Countertop Commercial Fryer
Great for producing a few small batches of fried foods each day, especially appetizers and snacks, these units vary by frypot style, which will determine the types of food that they handle best. A number of specialty options can be chosen to make operation quicker and more efficient, saving you time, money, and labor. More
The most important component of this equipment is the frypot - the vat that holds the oil your food cooks in. There are three primary types, and each lends itself better to cooking different types of food. Understanding the type of food you want to cook will help you determine which type of equipment you need.
Choosing a Fryer by Food Type
Wet Battered Food
For heavily-battered food that floats freely on the oil, like wet-battered fish and tempura, choose a flat bottom model. The frypots in these are simple rectangles, heated from underneath. Lost batter will float to the top or fall to the bottom and must be cleaned out regularly, otherwise it will burn and give an unpleasant taste to your product.
For lightly-breaded frozen foods like cheese sticks and fries, open pot models are best. These feature sloped bottoms that create a “cold zone” where lost breading will collect so it doesn’t get burned. The open design of this type of commercial fryer lends itself well to producing food in high volumes, so these are the go-to equipment for French fries.
Higher-sediment, breaded foods like chicken do best in a tube-type countertop deep fryer. All of these operate on gas, and heat travels through tubes that run through the inside of the pot. Underneath the tubes is a large, sediment-collecting cold zone. The tubes enable these fryers to get back up to cooking temperatures quickly after cold foods are added, and they also keep sediment from the cold zone from flowing back into the hot zone and sticking to food and the sides of the pot.

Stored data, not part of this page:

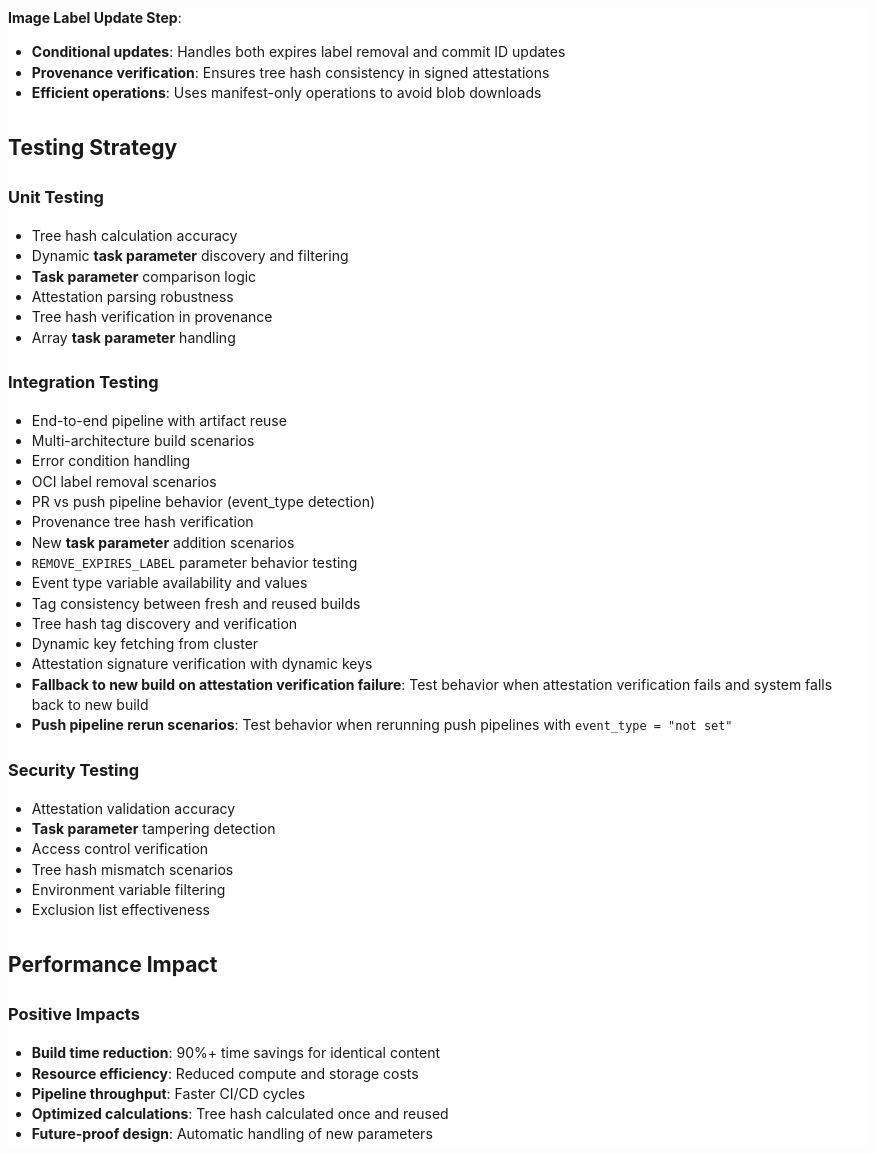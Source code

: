 **Image Label Update Step**:
- **Conditional updates**: Handles both expires label removal and commit ID updates
- **Provenance verification**: Ensures tree hash consistency in signed attestations
- **Efficient operations**: Uses manifest-only operations to avoid blob downloads

## Testing Strategy

### Unit Testing
- Tree hash calculation accuracy
- Dynamic **task parameter** discovery and filtering
- **Task parameter** comparison logic
- Attestation parsing robustness
- Tree hash verification in provenance
- Array **task parameter** handling

### Integration Testing
- End-to-end pipeline with artifact reuse
- Multi-architecture build scenarios
- Error condition handling
- OCI label removal scenarios
- PR vs push pipeline behavior (event_type detection)
- Provenance tree hash verification
- New **task parameter** addition scenarios
- `REMOVE_EXPIRES_LABEL` parameter behavior testing
- Event type variable availability and values
- Tag consistency between fresh and reused builds
- Tree hash tag discovery and verification
- Dynamic key fetching from cluster
- Attestation signature verification with dynamic keys
- **Fallback to new build on attestation verification failure**: Test behavior when attestation verification fails and system falls back to new build
- **Push pipeline rerun scenarios**: Test behavior when rerunning push pipelines with `event_type = "not set"`

### Security Testing
- Attestation validation accuracy
- **Task parameter** tampering detection
- Access control verification
- Tree hash mismatch scenarios
- Environment variable filtering
- Exclusion list effectiveness

## Performance Impact

### Positive Impacts
- **Build time reduction**: 90%+ time savings for identical content
- **Resource efficiency**: Reduced compute and storage costs
- **Pipeline throughput**: Faster CI/CD cycles
- **Optimized calculations**: Tree hash calculated once and reused
- **Future-proof design**: Automatic handling of new parameters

For cooking concession snacks, select a style designed specifically for the snack your serving. Donut fryers are flat-bottomed units with special grids that are used to drop in and lift out the pastries. Corn dog fryers are equipped with clips that hold the snacks in place as they fry. Funnel cake fryers are another flat-bottom machine and are typically used with rings that are used to form the round cakes as the batter is poured onto the oil.
- Basket lifts will automatically lift baskets of food out of the fryer when cooking cycle has completed. This can help prevent the overcooking or burning of foods in busy kitchens where distractions are many.
- Solid shortening must be brought up to cooking temperatures gradually, otherwise you risk burning it. If you want to use that type to cook your foods, choose a commercial countertop deep fryer with a melt cycle.
- To simplify your operations and make them foolproof, pick a model with programmable controls so operators can select the items they are frying from the menu. The cook times and temperatures for each food are stored in digital memory in the unit and will be automatically set as that item is selected.
- Split pot fryers have two separate sections in a single footprint. That allows you to fry two types of food at the same time with no risk of flavor transfer between them.
- To save some cash on fuel costs over the life of your equipment, choose a high-efficiency model. These incorporate new technology that conserves energy compared to traditional units.
- Save money on oil costs with an oil conserving unit. These are designed to use less oil than traditional models.
- To make cleaning an electric model easier, choose on with a swing-up element. As the name implies, the burners, which sit in the oil, swing up and out of the frypot so you can clean it thoroughly.